> _WHAT THE TASK ASKS_
Take the entries below and print only the lines from the one with "- Duality is an involution" through the one with "### Array Shaping", exactly as they stand, both ends included.

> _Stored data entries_
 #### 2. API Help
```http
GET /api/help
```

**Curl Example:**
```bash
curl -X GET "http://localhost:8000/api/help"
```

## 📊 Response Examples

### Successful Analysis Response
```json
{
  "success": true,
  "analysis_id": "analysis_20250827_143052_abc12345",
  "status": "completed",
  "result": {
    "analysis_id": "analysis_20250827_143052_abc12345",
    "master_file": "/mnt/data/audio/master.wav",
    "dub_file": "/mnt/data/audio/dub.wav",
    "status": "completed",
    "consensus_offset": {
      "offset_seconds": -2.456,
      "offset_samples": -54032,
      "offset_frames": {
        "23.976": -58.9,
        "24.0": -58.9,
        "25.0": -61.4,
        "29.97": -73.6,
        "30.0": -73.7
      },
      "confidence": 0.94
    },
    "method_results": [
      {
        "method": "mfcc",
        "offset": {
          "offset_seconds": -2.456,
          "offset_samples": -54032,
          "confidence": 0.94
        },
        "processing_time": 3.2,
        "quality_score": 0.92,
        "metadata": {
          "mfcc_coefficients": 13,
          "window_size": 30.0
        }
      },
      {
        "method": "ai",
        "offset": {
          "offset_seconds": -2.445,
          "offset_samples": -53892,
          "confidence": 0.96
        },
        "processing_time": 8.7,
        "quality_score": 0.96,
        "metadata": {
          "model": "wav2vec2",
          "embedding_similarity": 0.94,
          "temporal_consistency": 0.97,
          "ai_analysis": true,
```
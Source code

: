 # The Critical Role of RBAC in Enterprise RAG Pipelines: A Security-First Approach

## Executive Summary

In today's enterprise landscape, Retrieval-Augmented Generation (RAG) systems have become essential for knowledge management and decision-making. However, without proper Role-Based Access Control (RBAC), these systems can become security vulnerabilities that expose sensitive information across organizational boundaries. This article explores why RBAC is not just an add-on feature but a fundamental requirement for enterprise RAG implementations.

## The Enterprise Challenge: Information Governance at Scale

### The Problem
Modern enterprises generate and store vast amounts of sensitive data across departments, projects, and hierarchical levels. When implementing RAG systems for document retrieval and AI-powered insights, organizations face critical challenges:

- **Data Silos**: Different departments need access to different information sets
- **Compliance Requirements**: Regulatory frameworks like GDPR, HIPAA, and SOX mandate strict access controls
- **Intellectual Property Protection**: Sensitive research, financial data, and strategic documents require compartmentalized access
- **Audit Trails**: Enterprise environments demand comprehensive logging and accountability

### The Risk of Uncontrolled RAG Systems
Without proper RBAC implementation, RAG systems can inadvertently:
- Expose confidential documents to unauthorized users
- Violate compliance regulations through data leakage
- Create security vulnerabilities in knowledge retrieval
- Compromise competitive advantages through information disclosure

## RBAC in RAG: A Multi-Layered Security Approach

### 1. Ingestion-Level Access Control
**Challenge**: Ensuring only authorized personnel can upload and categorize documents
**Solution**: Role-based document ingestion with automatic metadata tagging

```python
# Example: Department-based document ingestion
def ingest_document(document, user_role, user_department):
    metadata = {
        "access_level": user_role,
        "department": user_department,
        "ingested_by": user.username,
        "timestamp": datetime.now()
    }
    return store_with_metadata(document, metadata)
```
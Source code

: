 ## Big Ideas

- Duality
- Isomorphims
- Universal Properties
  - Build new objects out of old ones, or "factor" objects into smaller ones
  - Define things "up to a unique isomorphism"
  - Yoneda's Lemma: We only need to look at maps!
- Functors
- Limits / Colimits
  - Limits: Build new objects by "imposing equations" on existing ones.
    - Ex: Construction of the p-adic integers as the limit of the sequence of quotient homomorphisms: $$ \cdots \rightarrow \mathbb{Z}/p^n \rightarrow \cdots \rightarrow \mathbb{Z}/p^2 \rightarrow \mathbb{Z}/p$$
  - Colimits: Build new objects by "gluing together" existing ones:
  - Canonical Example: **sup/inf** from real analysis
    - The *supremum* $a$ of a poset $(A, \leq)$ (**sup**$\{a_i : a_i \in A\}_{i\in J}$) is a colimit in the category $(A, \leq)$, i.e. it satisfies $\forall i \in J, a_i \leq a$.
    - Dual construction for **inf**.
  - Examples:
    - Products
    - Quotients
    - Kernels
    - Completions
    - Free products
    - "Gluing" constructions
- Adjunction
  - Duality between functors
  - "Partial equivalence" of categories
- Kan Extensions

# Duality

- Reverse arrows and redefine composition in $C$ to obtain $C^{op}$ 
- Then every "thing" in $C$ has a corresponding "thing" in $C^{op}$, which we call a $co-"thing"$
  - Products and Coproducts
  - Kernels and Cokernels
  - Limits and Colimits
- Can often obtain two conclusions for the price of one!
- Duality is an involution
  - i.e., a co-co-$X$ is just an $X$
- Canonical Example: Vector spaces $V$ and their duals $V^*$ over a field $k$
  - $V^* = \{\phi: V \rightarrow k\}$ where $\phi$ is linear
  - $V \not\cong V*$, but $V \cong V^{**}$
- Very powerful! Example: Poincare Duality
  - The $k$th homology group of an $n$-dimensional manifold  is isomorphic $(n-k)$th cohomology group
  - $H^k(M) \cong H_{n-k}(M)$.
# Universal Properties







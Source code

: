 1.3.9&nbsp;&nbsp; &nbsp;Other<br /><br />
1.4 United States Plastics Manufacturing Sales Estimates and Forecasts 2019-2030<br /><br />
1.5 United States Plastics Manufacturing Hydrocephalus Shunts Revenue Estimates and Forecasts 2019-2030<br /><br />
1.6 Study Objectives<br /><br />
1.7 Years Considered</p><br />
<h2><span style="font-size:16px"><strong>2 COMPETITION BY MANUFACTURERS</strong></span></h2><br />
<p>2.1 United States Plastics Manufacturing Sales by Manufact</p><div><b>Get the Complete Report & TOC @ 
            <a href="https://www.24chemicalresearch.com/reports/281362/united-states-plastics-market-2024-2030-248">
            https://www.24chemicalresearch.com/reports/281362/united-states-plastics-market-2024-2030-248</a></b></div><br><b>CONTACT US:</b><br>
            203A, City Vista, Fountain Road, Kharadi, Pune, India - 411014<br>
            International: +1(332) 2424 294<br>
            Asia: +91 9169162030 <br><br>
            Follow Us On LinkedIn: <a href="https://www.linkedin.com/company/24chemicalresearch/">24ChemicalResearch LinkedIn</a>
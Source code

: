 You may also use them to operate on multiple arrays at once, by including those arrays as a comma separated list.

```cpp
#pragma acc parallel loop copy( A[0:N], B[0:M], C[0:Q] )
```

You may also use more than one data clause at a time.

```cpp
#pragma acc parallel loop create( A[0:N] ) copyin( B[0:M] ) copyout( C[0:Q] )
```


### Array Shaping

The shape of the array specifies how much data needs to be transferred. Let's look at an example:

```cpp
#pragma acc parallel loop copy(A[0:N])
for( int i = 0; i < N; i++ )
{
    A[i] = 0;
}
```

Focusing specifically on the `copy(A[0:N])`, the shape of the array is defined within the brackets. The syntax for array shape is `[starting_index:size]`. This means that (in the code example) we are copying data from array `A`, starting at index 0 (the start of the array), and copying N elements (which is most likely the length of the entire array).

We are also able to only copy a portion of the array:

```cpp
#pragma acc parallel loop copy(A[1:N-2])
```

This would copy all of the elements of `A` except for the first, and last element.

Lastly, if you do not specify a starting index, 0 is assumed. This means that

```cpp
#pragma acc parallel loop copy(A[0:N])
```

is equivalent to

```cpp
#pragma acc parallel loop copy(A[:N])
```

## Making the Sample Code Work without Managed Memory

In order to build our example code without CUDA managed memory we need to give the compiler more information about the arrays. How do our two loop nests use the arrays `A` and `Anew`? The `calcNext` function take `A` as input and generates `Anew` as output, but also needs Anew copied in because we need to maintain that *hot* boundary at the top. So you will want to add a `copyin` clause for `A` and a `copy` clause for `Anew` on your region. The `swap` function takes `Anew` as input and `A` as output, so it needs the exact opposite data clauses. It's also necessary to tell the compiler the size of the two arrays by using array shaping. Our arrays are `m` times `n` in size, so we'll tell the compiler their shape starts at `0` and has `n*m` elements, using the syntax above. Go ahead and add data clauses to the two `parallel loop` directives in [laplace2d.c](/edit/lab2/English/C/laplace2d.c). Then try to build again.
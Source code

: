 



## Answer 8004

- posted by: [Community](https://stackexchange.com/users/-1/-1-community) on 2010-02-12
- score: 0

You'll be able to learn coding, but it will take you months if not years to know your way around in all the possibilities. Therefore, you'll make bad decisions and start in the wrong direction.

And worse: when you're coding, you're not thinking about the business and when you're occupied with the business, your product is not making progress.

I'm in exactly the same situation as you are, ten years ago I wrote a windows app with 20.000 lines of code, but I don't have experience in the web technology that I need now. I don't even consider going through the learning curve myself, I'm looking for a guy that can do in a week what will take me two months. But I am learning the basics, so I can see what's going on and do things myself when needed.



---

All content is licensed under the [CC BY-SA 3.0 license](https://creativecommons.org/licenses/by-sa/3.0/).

> _SOLUTION BELOW_
- Duality is an involution
  - i.e., a co-co-$X$ is just an $X$
- Canonical Example: Vector spaces $V$ and their duals $V^*$ over a field $k$
  - $V^* = \{\phi: V \rightarrow k\}$ where $\phi$ is linear
  - $V \not\cong V*$, but $V \cong V^{**}$
- Very powerful! Example: Poincare Duality
  - The $k$th homology group of an $n$-dimensional manifold  is isomorphic $(n-k)$th cohomology group
  - $H^k(M) \cong H_{n-k}(M)$.
# Universal Properties







Source code

: 1.3.9&nbsp;&nbsp; &nbsp;Other<br /><br />
1.4 United States Plastics Manufacturing Sales Estimates and Forecasts 2019-2030<br /><br />
1.5 United States Plastics Manufacturing Hydrocephalus Shunts Revenue Estimates and Forecasts 2019-2030<br /><br />
1.6 Study Objectives<br /><br />
1.7 Years Considered</p><br />
<h2><span style="font-size:16px"><strong>2 COMPETITION BY MANUFACTURERS</strong></span></h2><br />
<p>2.1 United States Plastics Manufacturing Sales by Manufact</p><div><b>Get the Complete Report & TOC @ 
            <a href="https://www.24chemicalresearch.com/reports/281362/united-states-plastics-market-2024-2030-248">
            https://www.24chemicalresearch.com/reports/281362/united-states-plastics-market-2024-2030-248</a></b></div><br><b>CONTACT US:</b><br>
            203A, City Vista, Fountain Road, Kharadi, Pune, India - 411014<br>
            International: +1(332) 2424 294<br>
            Asia: +91 9169162030 <br><br>
            Follow Us On LinkedIn: <a href="https://www.linkedin.com/company/24chemicalresearch/">24ChemicalResearch LinkedIn</a>
Source code

: You may also use them to operate on multiple arrays at once, by including those arrays as a comma separated list.

```cpp
#pragma acc parallel loop copy( A[0:N], B[0:M], C[0:Q] )
```

You may also use more than one data clause at a time.

```cpp
#pragma acc parallel loop create( A[0:N] ) copyin( B[0:M] ) copyout( C[0:Q] )
```


### Array Shaping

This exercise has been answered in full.